Thinking back on that morning in Coraline’s bedroom, Vazquez remembered something else: the snow outside. Some evaluations at CHOP were canceled that day. If they had been planning to see McHenry in person, Coraline and her parents might still be waiting.

Alternative Approaches

Virtual diagnosis is not the only strategy that autism centers are using to reduce long wait times for evaluations, and TAP is not the only new evaluation instrument being used either in person or via telehealth.

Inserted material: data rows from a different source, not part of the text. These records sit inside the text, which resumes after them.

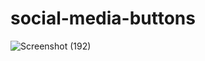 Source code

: # social-media-buttons
![Screenshot (192)](https://user-images.githubusercontent.com/55451653/125312978-69fddb80-e352-11eb-94b0-ab6a973349b0.png)
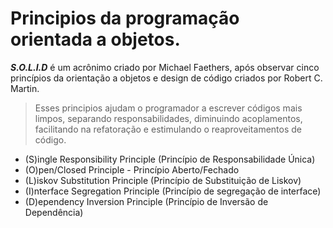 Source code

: # Principios da programação orientada a objetos.

_**S.O.L.I.D**_ é um acrônimo criado por Michael Faethers, após observar cinco princípios da orientação a objetos e design de código criados por Robert C. Martin.

>Esses principios ajudam o programador a escrever códigos mais limpos, separando responsabilidades, diminuindo acoplamentos, facilitando na refatoração e estimulando o reaproveitamentos de código.

  * (S)ingle Responsibility Principle (Princípio de Responsabilidade Única)
  * (O)pen/Closed Principle - Princípio Aberto/Fechado
  * (L)iskov Substitution Principle (Princípio de Substituição de Liskov)
  * (I)nterface Segregation Principle (Princípio de segregação de interface)
  * (D)ependency Inversion Principle (Princípio de Inversão de Dependência)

The Brief Observation of Symptoms of Autism (BOSA), developed by a team that includes Catherine Lord (co-creator of the ADOS), consists of less than 15 minutes of guided interaction between a child and a clinician or caregiver, which can be observed live or video-recorded by a clinician trained in scoring the ADOS-2. The BOSA offers four versions, aimed at children with different profiles, such as a test for minimally verbal children and a test for verbally fluent children aged 6 through 10 years. Evidence that it works is preliminary but promising.

Telementoring, which trains pediatricians and other community providers in autism diagnosis to expand the pool of qualified clinicians, has shown promise, too. One such program is ECHO Autism, which was founded by Sohl in Missouri in 2015. Her original goal was to organize “hub teams” of experts to advise pediatricians caring for children who were waiting to be seen at an autism center. “Doctors were asking, ‘What should I do while we wait?’” Sohl says. Rather quickly, however, she recognized that some cases were clear. “We all know this kid has autism,” Sohl remembers thinking. “Are we honestly OK with saying, ‘Send them to this center and it’s going to be a year?’”

They decided to add community-based diagnosis and usually work with an evaluation instrument called the Screening Tool for Autism in Toddlers and Young Children. In the ECHO Autism model, which has established partnerships in more than 15 states and five countries, pediatricians spend six months to a year getting trained in autism diagnosis and then have virtual case discussions with the experts. “We call it guided practice,” Sohl says. A pilot study in Missouri reported that ECHO Autism reduced wait times for diagnosis by an estimated two to six months and reduced families’ round-trip travel by an average of 173 miles. “My mission is to try to figure out how to get to no waitlists,” Sohl says. An inadvertent consequence, however, is that there are waitlists of pediatricians who want to be trained.